Quantitative real-time polymerase chain reaction (qPCR)
RNA was isolated using the RNeasy Plus Mini Kit (QIAGEN, Hilden, Germany) and reverse-transcribed using the iScript cDNA Synthesis Kit (BIO-RAD, Hercules, CA, USA). IL-8 and GRO-1 -3 gene expression was quantified by Quantitative PCR analysis using TaqMan Gene Expression Assays (Applied Biosystems. Foster City, CA, USA) on an iCycler instrument (Bio-Rad, Hercules, CA, USA). RNA expression levels were normalized to internal control GAPDH. To compare the transcript levels between different samples the ΔΔCT comparative cycle threshold calculation was used (Livak and Schmittgen, 2001).

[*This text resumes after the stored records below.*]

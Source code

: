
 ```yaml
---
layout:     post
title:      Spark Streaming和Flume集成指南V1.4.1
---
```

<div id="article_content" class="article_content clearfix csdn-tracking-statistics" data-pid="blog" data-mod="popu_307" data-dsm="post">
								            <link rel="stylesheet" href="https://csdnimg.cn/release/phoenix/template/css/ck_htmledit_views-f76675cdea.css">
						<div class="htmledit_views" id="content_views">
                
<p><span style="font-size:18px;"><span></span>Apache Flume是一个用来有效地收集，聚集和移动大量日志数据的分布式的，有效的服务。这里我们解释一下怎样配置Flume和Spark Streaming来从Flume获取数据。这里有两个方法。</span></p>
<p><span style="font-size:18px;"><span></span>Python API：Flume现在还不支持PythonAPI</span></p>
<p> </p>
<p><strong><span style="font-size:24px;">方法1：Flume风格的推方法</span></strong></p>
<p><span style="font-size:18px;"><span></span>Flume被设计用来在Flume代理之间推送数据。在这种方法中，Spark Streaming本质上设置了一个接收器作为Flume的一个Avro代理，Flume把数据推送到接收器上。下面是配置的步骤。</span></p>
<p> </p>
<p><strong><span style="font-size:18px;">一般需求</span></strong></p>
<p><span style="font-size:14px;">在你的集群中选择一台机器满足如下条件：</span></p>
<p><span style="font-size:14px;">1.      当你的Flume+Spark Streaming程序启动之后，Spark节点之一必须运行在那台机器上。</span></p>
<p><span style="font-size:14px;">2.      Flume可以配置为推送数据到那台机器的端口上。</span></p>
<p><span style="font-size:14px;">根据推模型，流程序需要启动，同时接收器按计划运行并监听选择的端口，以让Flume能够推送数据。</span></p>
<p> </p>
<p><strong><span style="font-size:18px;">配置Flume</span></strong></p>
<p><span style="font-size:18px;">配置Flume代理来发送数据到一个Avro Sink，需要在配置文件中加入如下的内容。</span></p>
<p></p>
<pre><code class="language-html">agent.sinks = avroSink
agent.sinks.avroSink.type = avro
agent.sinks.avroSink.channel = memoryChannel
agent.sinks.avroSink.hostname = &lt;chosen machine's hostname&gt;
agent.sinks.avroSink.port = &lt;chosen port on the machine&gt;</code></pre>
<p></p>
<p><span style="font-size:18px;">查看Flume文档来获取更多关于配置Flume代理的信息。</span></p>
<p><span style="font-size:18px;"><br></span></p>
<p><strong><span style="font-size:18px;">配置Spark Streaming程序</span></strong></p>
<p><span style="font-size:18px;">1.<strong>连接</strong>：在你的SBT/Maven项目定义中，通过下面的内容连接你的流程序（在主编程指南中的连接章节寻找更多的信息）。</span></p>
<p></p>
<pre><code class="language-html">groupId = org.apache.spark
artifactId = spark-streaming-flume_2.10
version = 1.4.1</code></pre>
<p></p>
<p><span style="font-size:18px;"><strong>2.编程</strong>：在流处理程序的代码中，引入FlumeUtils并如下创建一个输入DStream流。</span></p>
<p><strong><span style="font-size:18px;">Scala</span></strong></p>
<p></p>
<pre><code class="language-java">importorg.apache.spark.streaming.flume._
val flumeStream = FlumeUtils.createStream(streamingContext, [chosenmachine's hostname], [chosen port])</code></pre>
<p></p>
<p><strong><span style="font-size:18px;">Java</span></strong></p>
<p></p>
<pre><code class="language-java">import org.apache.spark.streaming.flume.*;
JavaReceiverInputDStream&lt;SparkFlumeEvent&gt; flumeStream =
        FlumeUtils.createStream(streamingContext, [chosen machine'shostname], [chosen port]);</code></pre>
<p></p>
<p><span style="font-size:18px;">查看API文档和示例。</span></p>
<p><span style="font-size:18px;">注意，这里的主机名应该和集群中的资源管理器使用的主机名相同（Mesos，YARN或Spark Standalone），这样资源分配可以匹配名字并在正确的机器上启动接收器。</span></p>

Immunofluorescence and image analysis
Immunofluorescence images were acquired with a Leica SP5 confocal microscope, under 63× oil immersion (NA 1.4) objective, using Leica LAS software. Images are shown as single confocal sections, except for DAPI nuclear signal which was often at a different focal plane and is presented as stack maximum projections. Pixel intensity measurements were performed as described before (Wald et al., 2011).
Statistics
Average and standard deviation were used. Differences between averages were analyzed by Student's t test. For nuclear/cytoplasm signal ratios, descriptive statistics were used showing data in the form of box-and-whisker plots (McGill et al., 1978). In this case, significance of the difference between groups was analyzed by Kruskal-Wallis test (Kruskal and Wallis, 1952).
Acknowledgments
We are indebted to Ms Yolanda Figueroa-Menendez for superb technical help, and to Drs Richard Rotundo and Robert Warren for critically reading the manuscript. TROMA I monoclonal antibody developed by R. Kemler was obtained from the Developmental Studies Hybridoma Bank (University of Iowa).
Footnotes
Author Contributions: R.F. performed experiments, analyzed data and conducted statistical analyses. F.A.W. performed experiments, analyzed data and prepared constructs. A.M. performed experiments, analyzed data, and prepared and tested lentiviral particles. Z.K. performed experiments, analyzed data and conducted qPCR studies. P.J.S. conceived the original hypotheses, analyzed data, coordinated efforts, and wrote the manuscript.
Competing interests: The authors have no competing interests to declare.
Funding
This work was supported by NIDDK [grant numbers R01-087359, R01-076652 to P.J.S.]; a F31 post-doctoral fellowship to R.F.; and a CCFA fellowship to F.A.W.